La musique est omniprésente avec les voix de Misia, Amalia Rodriguez, Cesaria Evora, Lise Ekdahl, K.D Lang, Alfredo Marceneiro, des musiques brésiliennes sensuelles, du jazz et mille autres sons et bruits. Ce ballet de la maturité de Pina Bausch veut englober tous les sons, toute la tendresse du monde. Aussi les spectateurs fidèles de Pina Bausch ont dû être fort déconcertés avant de pouvoir rentrer dans ce monde humaniste et plein de rires. Oui Pina Bausch n’était pas que cet être sombre et torturé, et le rire de Pina Bausch n’est pas un contre-pied, mais un hymne à l’amour, à l’humanité.
Sa troupe toujours imprégnée de sa présence, et qui la fait revivre avec foi et énergie est donc aussi une troupe d’acteurs, autant que de merveilleux danseurs.
On frôle le cirque de sketch en sketch, mais en filigrane les mouvements de danse sont somptueux, et l’on retrouve le vocabulaire gestuel de Pina Bausch. Mais la technique se veut masquée et ne contribuer qu’à ce cri d’amour. Volant vers la fin de sa vie de ville en ville, Palerme, Madrid, Los Angeles, Hong-Kong, c’est avec le spectacle dédié à Lisbonne que Pina Bausch retrouve le mieux les racines et les forces de tout un peuple du Cap-Vert au Portugal.
Tout remue, tout se moque de soi-même et de l’autre, tout est sensualité exacerbée et vie communautaire comme cette belle construction de la cabane où la troupe va s’entasser pour danser corps à corps. Ce n’est pas un journal de voyage, mais une déclaration d’amour au Portugal certes, mais avant tout à la vie.
Quinze après la même joie ludique nous emportent comme elle emporte toute la troupe. Aussi à part signaler la présence féline d’une danseuse métisse extraordinaire, il ne s’agit pas de juger chorégraphiquement ce qui n’est pas un ballet, mais une boule d’amour, où chaque danseur est inspiré et débordant d’énergie et de don de soi.
Ce théâtre-danse nous surprend, mais il ne nous fait pas oublier les illuminations de Café Müller, Nelken, Kontakhof avec ces seniors stupéfiants, Le Sacre du Printemps, Walzer, Orphée et Euridyce…

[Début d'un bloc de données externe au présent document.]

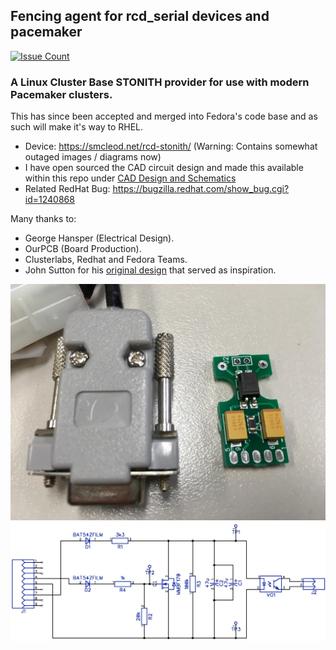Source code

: ## Fencing agent for rcd_serial devices and pacemaker

[![Issue Count](https://codeclimate.com/github/sammcj/fence_rcd_serial/badges/issue_count.svg)](https://codeclimate.com/github/sammcj/fence_rcd_serial)

### A Linux Cluster Base STONITH provider for use with modern Pacemaker clusters.

This has since been accepted and merged into Fedora's code base and as such will make it's way to RHEL.

- Device: https://smcleod.net/rcd-stonith/ (Warning: Contains somewhat outaged images / diagrams now)
- I have open sourced the CAD circuit design and made this available within this repo under 
[CAD Design and Schematics](CAD/STONTH_CAD_DESIGN_V3)
- Related RedHat Bug: https://bugzilla.redhat.com/show_bug.cgi?id=1240868

Many thanks to:

- George Hansper (Electrical Design).
- OurPCB (Board Production).
- Clusterlabs, Redhat and Fedora Teams.
- John Sutton for his [original design](http://www.init.hr/dev/cluster/glue/lib/plugins/stonith/rcd_serial.c) that served as inspiration.

![](images/v3_cable.jpg)
![](images/rcd_serial_v3_diagram.png)

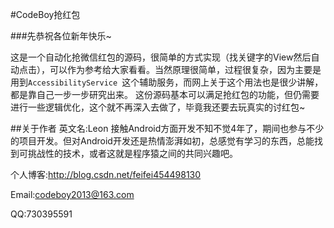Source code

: #CodeBoy抢红包

###先恭祝各位新年快乐~

这是一个自动化抢微信红包的源码，很简单的方式实现（找关键字的View然后自动点击），可以作为参考给大家看看。当然原理很简单，过程很复杂，因为主要是用到`AccessibilityService `这个辅助服务，而网上关于这个用法也是很少讲解，都是靠自己一步一步研究出来。
这份源码基本可以满足抢红包的功能，但仍需要进行一些逻辑优化，这个就不再深入去做了，毕竟我还要去玩真实的讨红包~

##关于作者
英文名:Leon
接触Android方面开发不知不觉4年了，期间也参与不少的项目开发。但对Android开发还是热情澎湃如初，总感觉有学习的东西，总能找到可挑战性的技术，或者这就是程序猿之间的共同兴趣吧。

个人博客:http://blog.csdn.net/feifei454498130

Email:codeboy2013@163.com

QQ:730395591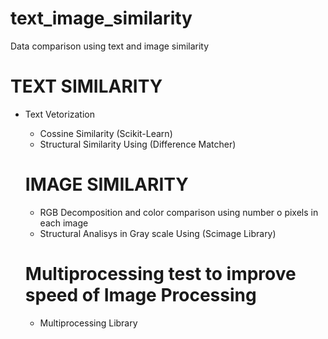 # text_image_similarity
Data comparison using text and image similarity

# TEXT SIMILARITY
- Text Vetorization
  - Cossine Similarity (Scikit-Learn)
  - Structural Similarity Using (Difference Matcher)
  
  # IMAGE SIMILARITY
  - RGB Decomposition and color comparison using number o pixels in each image
  - Structural Analisys in Gray scale Using (Scimage Library)
  
  # Multiprocessing test to improve speed of Image Processing
  - Multiprocessing Library
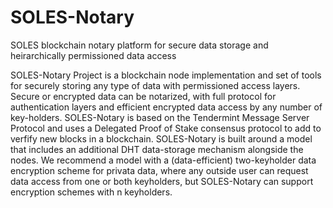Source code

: # SOLES-Notary

SOLES blockchain notary platform for secure data storage and heirarchically permissioned data access

SOLES-Notary Project is a blockchain node implementation and set of tools for securely storing any type of data with permissioned access layers. Secure or encrypted data can be notarized, with full protocol for authentication layers and efficient encrypted data access by any number of key-holders. SOLES-Notary is based on the Tendermint Message Server Protocol and uses a Delegated Proof of Stake consensus protocol to add to verfify new blocks in a blockchain. SOLES-Notary is built around a model that includes an additional DHT data-storage mechanism alongside the nodes. We recommend a model with a (data-efficient) two-keyholder data encryption scheme for privata data, where any outside user can request data access from one or both keyholders, but SOLES-Notary can support encryption schemes with n keyholders.
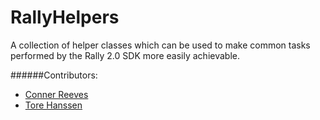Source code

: RallyHelpers
============

A collection of helper classes which can be used to make common tasks performed by the Rally 2.0 SDK more easily achievable.


######Contributors:

* [Conner Reeves](https://github.com/ConnerReeves)
* [Tore Hanssen](https://github.com/thans)
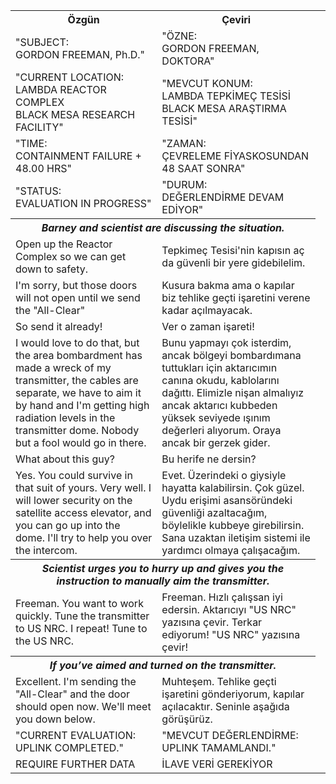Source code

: <table>
<tr>
<th>Özgün</th>
<th>Çeviri</th>
</tr>
<tr>
<td>"SUBJECT: <br>GORDON FREEMAN, Ph.D."</td>
<td>"ÖZNE: <br>GORDON FREEMAN, DOKTORA"</td>
</tr>
<tr>
<td>"CURRENT LOCATION:<br>LAMBDA REACTOR COMPLEX<br>BLACK MESA RESEARCH FACILITY"</td>
<td>"MEVCUT KONUM:<br>LAMBDA TEPKİMEÇ TESİSİ<br>BLACK MESA ARAŞTIRMA TESİSİ"</td>
</tr>
<tr>
<td>"TIME:<br>CONTAINMENT FAILURE + 48.00 HRS"</td>
<td>"ZAMAN: <br>ÇEVRELEME FİYASKOSUNDAN 48 SAAT SONRA"</td>
</tr>
<tr>
<td>"STATUS:<br>EVALUATION IN PROGRESS"</td>
<td>"DURUM:<br>DEĞERLENDİRME DEVAM EDİYOR"</td>
</tr>
<tr>
<th colspan="2"><em>Barney and scientist are discussing the situation.</em></th>
<td></td>
</tr>
<tr>
<td>Open up the Reactor Complex so we can get down to safety. </td>
<td>Tepkimeç Tesisi'nin kapısın aç da güvenli bir yere gidebilelim.</td>
</tr>
<tr>
<td>I'm sorry, but those doors will not open until we send the "All-Clear"</td>
<td>Kusura bakma ama o kapılar biz tehlike geçti işaretini verene kadar açılmayacak.</td>
</tr>
<tr>
<td>So send it already!</td>
<td>Ver o zaman işareti!</td>
</tr>
<tr>
<td>I would love to do that, but the area bombardment has made a wreck of my transmitter, the cables are separate, we have to aim it by hand and I'm getting high radiation levels in the transmitter dome. Nobody but a fool would go in there.</td>
<td>Bunu yapmayı çok isterdim, ancak bölgeyi bombardımana tuttukları için aktarıcımın canına okudu, kablolarını dağıttı. Elimizle nişan almalıyız ancak aktarıcı kubbeden yüksek seviyede ışınım değerleri alıyorum. Oraya ancak bir gerzek gider.</td>
</tr>
<tr>
<td>What about this guy? </td>
<td>Bu herife ne dersin?</td>
</tr>
<tr>
<td>Yes. You could survive in that suit of yours. Very well. I will lower security on the satellite access elevator, and you can go up into the dome. I'll try to help you over the intercom.</td>
<td>Evet. Üzerindeki o giysiyle hayatta kalabilirsin. Çok güzel. Uydu erişimi asansöründeki güvenliği azaltacağım, böylelikle kubbeye girebilirsin. Sana uzaktan iletişim sistemi ile yardımcı olmaya çalışacağım.</td>
</tr>
<tr>
<th colspan="2"><em>Scientist urges you to hurry up and gives you the instruction to manually aim the transmitter.</em></th>
<td></td>
</tr>
<tr>
<td>Freeman. You want to work quickly. Tune the transmitter to US NRC. I repeat! Tune to the US NRC.</td>
<td>Freeman. Hızlı çalışsan iyi edersin. Aktarıcıyı "US NRC" yazısına çevir. Terkar ediyorum! "US NRC" yazısına çevir!</td>
</tr>
<tr>
<th colspan="2"><em>If you’ve aimed and turned on the transmitter.</em></th>
<td></td>
</tr>
<tr>
<td>Excellent. I'm sending the "All-Clear" and the door should open now. We'll meet you down below.</td>
<td>Muhteşem. Tehlike geçti işaretini gönderiyorum, kapılar açılacaktır. Seninle aşağıda görüşürüz.</td>
</tr>
<tr>
<td>"CURRENT EVALUATION:<br>UPLINK COMPLETED."</td>
<td>"MEVCUT DEĞERLENDİRME:<br>UPLINK TAMAMLANDI."</td>
</tr>
<tr>
<td>REQUIRE FURTHER DATA</td>
<td>İLAVE VERİ GEREKİYOR</td>
</tr>
</table>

Quelques années après sa disparition Pina Bausch continue à nous surprendre avec ses vidéo-clips, ses fleurs géantes très nunuches qui n’en finissent pas d’éclore, ses cartes postales répétitives et exotiques, son music-hall débridé, son passage incessant du solo au chœur, du drôle aux images très fortes.
Et pourquoi pas ?
Et il demeure plus que les gags, ce sont des images poétiques comme ses danses lentes en groupe, ses corps enlacés sur la plage, la danse sacrale de l’éblouissante métisse.
Le sourire de Pina Bausch vaut celui de Mona Lisa.